◆ **Record extracts**:
%%
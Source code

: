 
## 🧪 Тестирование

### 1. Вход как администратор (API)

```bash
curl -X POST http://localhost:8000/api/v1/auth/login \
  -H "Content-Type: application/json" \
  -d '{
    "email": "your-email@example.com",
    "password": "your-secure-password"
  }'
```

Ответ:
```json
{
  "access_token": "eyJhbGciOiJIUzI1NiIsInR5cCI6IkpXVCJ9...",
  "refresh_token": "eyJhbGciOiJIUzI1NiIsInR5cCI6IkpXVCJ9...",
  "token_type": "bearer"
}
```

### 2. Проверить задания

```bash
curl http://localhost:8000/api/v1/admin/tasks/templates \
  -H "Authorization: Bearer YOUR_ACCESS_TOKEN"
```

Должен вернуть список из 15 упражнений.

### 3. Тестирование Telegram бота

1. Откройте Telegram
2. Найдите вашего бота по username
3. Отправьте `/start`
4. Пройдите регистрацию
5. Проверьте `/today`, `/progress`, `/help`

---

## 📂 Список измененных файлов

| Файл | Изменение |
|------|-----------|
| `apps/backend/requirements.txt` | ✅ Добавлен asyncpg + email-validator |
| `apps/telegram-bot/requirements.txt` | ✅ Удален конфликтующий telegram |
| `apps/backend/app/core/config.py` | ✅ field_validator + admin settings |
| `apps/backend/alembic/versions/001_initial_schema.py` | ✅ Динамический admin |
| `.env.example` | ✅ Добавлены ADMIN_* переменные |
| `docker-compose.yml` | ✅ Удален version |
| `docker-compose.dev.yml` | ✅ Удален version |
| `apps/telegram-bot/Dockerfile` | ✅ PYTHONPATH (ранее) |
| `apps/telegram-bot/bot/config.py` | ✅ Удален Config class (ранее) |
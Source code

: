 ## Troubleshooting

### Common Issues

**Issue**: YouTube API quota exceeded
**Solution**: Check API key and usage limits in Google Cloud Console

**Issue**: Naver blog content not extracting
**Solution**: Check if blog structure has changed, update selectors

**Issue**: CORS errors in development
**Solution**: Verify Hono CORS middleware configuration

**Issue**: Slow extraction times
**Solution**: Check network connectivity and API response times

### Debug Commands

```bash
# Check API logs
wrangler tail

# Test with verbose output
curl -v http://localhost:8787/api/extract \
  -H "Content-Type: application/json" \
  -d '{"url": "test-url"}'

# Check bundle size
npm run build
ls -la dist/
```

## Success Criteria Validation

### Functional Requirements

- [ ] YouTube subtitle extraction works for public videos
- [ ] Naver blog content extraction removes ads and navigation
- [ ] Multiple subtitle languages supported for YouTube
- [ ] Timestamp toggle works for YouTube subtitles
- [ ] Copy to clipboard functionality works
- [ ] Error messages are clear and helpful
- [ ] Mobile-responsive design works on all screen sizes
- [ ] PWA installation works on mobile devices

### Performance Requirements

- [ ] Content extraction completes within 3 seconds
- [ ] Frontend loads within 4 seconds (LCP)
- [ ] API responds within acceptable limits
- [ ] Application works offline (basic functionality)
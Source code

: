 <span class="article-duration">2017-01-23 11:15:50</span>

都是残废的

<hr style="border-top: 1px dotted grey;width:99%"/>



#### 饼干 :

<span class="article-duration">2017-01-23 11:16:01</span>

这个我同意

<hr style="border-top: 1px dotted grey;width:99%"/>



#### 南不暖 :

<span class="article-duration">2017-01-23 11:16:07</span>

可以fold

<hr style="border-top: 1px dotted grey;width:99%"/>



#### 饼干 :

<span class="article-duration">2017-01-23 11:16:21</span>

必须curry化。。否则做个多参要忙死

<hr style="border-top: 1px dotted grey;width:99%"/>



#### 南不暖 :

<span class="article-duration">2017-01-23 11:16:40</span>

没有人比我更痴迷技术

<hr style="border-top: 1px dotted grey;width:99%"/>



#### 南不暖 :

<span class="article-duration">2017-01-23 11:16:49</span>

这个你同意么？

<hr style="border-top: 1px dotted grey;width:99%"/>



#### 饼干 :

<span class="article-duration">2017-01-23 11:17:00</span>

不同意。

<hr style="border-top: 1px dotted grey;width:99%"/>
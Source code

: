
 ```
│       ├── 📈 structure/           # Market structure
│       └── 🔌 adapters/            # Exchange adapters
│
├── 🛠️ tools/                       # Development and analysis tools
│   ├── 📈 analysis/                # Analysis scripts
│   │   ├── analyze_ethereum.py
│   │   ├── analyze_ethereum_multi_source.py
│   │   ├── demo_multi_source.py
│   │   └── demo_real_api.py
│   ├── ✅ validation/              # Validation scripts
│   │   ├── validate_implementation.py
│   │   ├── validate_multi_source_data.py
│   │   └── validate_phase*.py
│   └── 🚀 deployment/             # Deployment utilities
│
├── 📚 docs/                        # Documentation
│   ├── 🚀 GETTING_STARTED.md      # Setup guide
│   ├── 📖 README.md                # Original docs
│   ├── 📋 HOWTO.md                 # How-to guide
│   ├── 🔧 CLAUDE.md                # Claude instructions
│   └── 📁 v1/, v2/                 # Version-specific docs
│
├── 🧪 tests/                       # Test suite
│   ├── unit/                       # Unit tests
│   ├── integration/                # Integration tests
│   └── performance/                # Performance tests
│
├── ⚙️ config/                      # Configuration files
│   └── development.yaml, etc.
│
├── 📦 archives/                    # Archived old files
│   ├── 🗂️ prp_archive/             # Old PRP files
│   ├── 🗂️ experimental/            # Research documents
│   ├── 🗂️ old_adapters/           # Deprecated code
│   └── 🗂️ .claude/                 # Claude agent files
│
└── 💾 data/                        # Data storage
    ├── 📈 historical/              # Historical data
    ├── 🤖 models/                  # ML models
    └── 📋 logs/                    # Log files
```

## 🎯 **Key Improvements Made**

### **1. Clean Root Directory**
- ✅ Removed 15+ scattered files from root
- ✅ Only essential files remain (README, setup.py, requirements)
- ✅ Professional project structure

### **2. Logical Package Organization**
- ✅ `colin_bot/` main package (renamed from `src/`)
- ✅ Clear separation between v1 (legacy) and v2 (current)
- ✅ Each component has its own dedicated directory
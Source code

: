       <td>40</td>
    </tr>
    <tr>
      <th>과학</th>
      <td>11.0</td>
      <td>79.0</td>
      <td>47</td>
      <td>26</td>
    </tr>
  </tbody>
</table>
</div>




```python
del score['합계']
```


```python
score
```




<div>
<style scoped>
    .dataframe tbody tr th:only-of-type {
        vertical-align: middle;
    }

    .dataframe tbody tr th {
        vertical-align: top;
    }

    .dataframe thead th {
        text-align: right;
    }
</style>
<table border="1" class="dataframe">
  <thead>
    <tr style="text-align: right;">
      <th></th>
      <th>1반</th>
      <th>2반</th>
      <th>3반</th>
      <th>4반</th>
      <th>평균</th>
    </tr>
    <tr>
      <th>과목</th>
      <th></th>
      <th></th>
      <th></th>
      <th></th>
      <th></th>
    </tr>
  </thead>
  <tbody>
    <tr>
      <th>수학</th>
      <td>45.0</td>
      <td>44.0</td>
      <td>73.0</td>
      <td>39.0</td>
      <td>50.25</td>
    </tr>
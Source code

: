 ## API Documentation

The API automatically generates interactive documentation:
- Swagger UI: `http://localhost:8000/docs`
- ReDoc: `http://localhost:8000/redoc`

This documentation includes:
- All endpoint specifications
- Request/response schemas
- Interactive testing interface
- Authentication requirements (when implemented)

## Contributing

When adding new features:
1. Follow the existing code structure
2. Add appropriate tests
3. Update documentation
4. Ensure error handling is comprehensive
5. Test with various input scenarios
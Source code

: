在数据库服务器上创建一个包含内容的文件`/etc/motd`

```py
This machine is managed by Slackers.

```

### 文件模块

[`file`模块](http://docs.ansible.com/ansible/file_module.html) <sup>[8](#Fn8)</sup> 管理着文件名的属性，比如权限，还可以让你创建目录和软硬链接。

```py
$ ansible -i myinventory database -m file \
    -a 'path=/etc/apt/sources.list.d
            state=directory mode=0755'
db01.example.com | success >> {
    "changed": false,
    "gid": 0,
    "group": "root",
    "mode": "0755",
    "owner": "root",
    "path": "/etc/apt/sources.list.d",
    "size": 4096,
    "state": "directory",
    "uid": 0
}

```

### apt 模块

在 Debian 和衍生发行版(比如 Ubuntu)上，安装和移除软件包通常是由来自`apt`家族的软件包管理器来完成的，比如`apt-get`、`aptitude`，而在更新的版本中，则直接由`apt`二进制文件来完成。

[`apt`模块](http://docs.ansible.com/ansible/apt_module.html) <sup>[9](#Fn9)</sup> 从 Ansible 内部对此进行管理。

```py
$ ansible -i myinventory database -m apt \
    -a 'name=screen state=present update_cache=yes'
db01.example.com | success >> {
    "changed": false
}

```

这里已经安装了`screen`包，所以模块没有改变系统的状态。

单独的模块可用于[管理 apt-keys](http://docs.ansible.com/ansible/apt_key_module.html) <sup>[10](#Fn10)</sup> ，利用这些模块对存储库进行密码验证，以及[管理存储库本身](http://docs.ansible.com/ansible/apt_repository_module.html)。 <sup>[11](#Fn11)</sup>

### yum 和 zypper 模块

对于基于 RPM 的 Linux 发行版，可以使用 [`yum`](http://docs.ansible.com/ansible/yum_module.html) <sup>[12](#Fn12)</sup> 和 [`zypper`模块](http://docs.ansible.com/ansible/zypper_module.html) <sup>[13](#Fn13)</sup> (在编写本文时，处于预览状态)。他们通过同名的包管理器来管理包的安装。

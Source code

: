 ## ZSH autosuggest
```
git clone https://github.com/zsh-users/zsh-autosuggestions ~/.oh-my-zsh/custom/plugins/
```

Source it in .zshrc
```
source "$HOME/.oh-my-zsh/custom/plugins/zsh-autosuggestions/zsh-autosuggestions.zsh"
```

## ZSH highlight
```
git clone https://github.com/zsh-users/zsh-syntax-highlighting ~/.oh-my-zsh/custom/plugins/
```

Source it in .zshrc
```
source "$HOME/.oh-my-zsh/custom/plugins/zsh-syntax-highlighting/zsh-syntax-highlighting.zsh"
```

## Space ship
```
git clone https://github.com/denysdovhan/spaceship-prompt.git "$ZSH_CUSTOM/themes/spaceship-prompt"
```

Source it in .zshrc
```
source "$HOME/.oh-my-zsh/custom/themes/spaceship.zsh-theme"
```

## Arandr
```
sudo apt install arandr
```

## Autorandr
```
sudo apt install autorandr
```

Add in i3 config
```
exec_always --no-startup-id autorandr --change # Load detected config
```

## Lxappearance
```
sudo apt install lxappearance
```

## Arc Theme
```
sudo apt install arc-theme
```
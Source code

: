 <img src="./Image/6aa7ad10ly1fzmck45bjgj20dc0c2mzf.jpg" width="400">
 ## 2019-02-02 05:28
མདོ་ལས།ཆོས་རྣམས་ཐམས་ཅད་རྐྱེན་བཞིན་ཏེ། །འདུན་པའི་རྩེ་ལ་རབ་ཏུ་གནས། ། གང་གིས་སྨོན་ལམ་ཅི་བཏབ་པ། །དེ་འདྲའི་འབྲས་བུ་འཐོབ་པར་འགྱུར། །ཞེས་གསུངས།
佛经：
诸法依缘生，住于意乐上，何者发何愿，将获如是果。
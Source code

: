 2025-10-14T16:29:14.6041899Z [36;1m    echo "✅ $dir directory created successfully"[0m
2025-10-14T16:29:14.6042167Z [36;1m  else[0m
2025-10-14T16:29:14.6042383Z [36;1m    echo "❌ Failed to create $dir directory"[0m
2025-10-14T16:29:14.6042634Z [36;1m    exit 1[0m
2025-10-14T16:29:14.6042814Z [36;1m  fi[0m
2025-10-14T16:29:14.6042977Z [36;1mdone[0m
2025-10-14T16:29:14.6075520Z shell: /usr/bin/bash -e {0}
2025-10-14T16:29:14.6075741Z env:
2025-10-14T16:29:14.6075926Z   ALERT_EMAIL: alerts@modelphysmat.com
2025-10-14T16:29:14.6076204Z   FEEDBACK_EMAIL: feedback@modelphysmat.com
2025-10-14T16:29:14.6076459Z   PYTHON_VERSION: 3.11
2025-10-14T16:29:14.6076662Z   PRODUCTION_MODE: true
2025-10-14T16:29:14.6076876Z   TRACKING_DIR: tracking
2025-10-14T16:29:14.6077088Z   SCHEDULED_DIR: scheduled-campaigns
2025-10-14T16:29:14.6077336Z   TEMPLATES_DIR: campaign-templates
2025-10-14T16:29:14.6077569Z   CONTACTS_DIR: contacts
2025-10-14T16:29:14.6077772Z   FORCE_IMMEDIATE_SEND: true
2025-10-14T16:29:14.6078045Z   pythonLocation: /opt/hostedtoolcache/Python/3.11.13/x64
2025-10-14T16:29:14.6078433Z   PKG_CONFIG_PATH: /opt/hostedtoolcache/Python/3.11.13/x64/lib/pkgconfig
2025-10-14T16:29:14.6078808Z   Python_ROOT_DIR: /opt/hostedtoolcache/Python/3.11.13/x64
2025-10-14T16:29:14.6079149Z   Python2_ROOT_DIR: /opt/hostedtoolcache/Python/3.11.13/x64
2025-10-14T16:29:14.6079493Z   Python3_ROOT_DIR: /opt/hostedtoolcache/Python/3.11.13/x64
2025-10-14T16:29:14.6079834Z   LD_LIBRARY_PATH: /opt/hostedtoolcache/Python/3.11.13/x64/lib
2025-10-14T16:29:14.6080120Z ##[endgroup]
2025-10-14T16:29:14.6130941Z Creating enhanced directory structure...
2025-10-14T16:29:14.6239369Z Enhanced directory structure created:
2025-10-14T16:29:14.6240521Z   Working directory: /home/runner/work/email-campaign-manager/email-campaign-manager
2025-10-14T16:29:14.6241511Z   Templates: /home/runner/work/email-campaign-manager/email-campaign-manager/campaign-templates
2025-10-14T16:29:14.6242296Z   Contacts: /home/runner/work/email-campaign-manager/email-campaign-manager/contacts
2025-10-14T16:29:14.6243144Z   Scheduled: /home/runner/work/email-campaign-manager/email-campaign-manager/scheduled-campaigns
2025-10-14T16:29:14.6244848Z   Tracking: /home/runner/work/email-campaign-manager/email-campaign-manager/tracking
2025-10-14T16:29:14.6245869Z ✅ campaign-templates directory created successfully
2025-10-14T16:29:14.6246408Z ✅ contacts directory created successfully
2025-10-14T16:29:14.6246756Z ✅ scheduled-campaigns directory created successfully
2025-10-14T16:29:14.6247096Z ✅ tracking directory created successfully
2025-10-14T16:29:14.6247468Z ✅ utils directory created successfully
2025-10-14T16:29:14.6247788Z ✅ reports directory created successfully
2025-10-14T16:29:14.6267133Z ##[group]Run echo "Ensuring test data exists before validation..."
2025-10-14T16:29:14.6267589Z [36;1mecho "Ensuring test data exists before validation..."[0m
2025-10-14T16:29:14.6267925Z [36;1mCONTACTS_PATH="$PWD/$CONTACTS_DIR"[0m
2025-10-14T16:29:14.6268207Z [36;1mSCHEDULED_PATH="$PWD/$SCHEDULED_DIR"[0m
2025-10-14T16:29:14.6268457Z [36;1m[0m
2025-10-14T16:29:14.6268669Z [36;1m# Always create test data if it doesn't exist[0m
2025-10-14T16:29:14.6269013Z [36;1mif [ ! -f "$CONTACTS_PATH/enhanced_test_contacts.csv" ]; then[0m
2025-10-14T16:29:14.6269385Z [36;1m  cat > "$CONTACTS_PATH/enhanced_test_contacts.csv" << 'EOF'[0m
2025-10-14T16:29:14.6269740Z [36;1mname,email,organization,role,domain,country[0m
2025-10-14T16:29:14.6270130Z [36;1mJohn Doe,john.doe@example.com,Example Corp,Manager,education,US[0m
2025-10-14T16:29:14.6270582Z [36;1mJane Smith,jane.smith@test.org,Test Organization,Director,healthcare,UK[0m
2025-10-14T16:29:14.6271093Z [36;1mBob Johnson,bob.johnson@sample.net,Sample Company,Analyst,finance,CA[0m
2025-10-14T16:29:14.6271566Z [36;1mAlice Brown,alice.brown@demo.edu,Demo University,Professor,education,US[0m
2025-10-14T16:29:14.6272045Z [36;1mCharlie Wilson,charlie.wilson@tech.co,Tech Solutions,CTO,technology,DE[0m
%%
◆ **Exercise objective**:
Your output should be an exact copy of the lines from the top of the listing above to the line with "Должен вернуть список из 15 упражнений.", both ends included.

◆ **Answer box**:
Source code

: 
## 🧪 Тестирование

### 1. Вход как администратор (API)

```bash
curl -X POST http://localhost:8000/api/v1/auth/login \
  -H "Content-Type: application/json" \
  -d '{
    "email": "your-email@example.com",
    "password": "your-secure-password"
  }'
```

Ответ:
```json
{
  "access_token": "eyJhbGciOiJIUzI1NiIsInR5cCI6IkpXVCJ9...",
  "refresh_token": "eyJhbGciOiJIUzI1NiIsInR5cCI6IkpXVCJ9...",
  "token_type": "bearer"
}
```

### 2. Проверить задания

```bash
curl http://localhost:8000/api/v1/admin/tasks/templates \
  -H "Authorization: Bearer YOUR_ACCESS_TOKEN"
```

Должен вернуть список из 15 упражнений.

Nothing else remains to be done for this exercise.